(Source texts of formatted documents)
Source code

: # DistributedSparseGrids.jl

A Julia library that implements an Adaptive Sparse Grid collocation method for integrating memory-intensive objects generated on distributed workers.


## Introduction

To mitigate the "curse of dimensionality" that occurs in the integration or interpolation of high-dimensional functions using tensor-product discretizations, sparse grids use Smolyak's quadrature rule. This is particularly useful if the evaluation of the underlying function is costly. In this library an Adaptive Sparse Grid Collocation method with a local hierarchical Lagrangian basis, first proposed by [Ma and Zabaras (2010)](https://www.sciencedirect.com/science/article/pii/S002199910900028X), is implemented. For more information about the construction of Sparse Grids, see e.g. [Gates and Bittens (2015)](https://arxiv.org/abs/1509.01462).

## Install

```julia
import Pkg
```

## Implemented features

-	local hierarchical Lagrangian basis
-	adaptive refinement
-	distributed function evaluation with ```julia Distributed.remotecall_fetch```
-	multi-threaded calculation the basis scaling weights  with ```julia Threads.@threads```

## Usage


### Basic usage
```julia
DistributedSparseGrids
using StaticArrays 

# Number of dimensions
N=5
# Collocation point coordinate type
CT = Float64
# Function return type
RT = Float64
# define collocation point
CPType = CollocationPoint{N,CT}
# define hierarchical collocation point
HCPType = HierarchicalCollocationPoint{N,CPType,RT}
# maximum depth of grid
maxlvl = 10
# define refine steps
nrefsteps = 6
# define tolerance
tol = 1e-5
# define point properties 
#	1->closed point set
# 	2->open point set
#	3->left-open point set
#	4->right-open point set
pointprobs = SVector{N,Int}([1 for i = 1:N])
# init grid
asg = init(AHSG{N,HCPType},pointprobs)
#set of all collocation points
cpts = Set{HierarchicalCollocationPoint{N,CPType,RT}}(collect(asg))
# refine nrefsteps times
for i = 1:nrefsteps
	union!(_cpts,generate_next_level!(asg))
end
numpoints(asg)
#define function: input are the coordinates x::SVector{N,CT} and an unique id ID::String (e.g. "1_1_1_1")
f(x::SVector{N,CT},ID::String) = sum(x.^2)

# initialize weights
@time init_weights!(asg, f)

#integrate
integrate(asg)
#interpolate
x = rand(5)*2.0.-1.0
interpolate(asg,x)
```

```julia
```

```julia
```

WORK TASK: With nothing added or dropped, reproduce all the data exactly.

RESULT OF THIS EXERCISE:
Source code

: # DistributedSparseGrids.jl

A Julia library that implements an Adaptive Sparse Grid collocation method for integrating memory-intensive objects generated on distributed workers.


## Introduction

To mitigate the "curse of dimensionality" that occurs in the integration or interpolation of high-dimensional functions using tensor-product discretizations, sparse grids use Smolyak's quadrature rule. This is particularly useful if the evaluation of the underlying function is costly. In this library an Adaptive Sparse Grid Collocation method with a local hierarchical Lagrangian basis, first proposed by [Ma and Zabaras (2010)](https://www.sciencedirect.com/science/article/pii/S002199910900028X), is implemented. For more information about the construction of Sparse Grids, see e.g. [Gates and Bittens (2015)](https://arxiv.org/abs/1509.01462).

## Install

```julia
import Pkg
```

## Implemented features

-	local hierarchical Lagrangian basis
-	adaptive refinement
-	distributed function evaluation with ```julia Distributed.remotecall_fetch```
-	multi-threaded calculation the basis scaling weights  with ```julia Threads.@threads```

## Usage


### Basic usage
```julia
DistributedSparseGrids
using StaticArrays 

# Number of dimensions
N=5
# Collocation point coordinate type
CT = Float64
# Function return type
RT = Float64
# define collocation point
CPType = CollocationPoint{N,CT}
# define hierarchical collocation point
HCPType = HierarchicalCollocationPoint{N,CPType,RT}
# maximum depth of grid
maxlvl = 10
# define refine steps
nrefsteps = 6
# define tolerance
tol = 1e-5
# define point properties 
#	1->closed point set
# 	2->open point set
#	3->left-open point set
#	4->right-open point set
pointprobs = SVector{N,Int}([1 for i = 1:N])
# init grid
asg = init(AHSG{N,HCPType},pointprobs)
#set of all collocation points
cpts = Set{HierarchicalCollocationPoint{N,CPType,RT}}(collect(asg))
# refine nrefsteps times
for i = 1:nrefsteps
	union!(_cpts,generate_next_level!(asg))
end
numpoints(asg)
#define function: input are the coordinates x::SVector{N,CT} and an unique id ID::String (e.g. "1_1_1_1")
f(x::SVector{N,CT},ID::String) = sum(x.^2)

# initialize weights
@time init_weights!(asg, f)

#integrate
integrate(asg)
#interpolate
x = rand(5)*2.0.-1.0
interpolate(asg,x)
```

```julia
```

```julia
```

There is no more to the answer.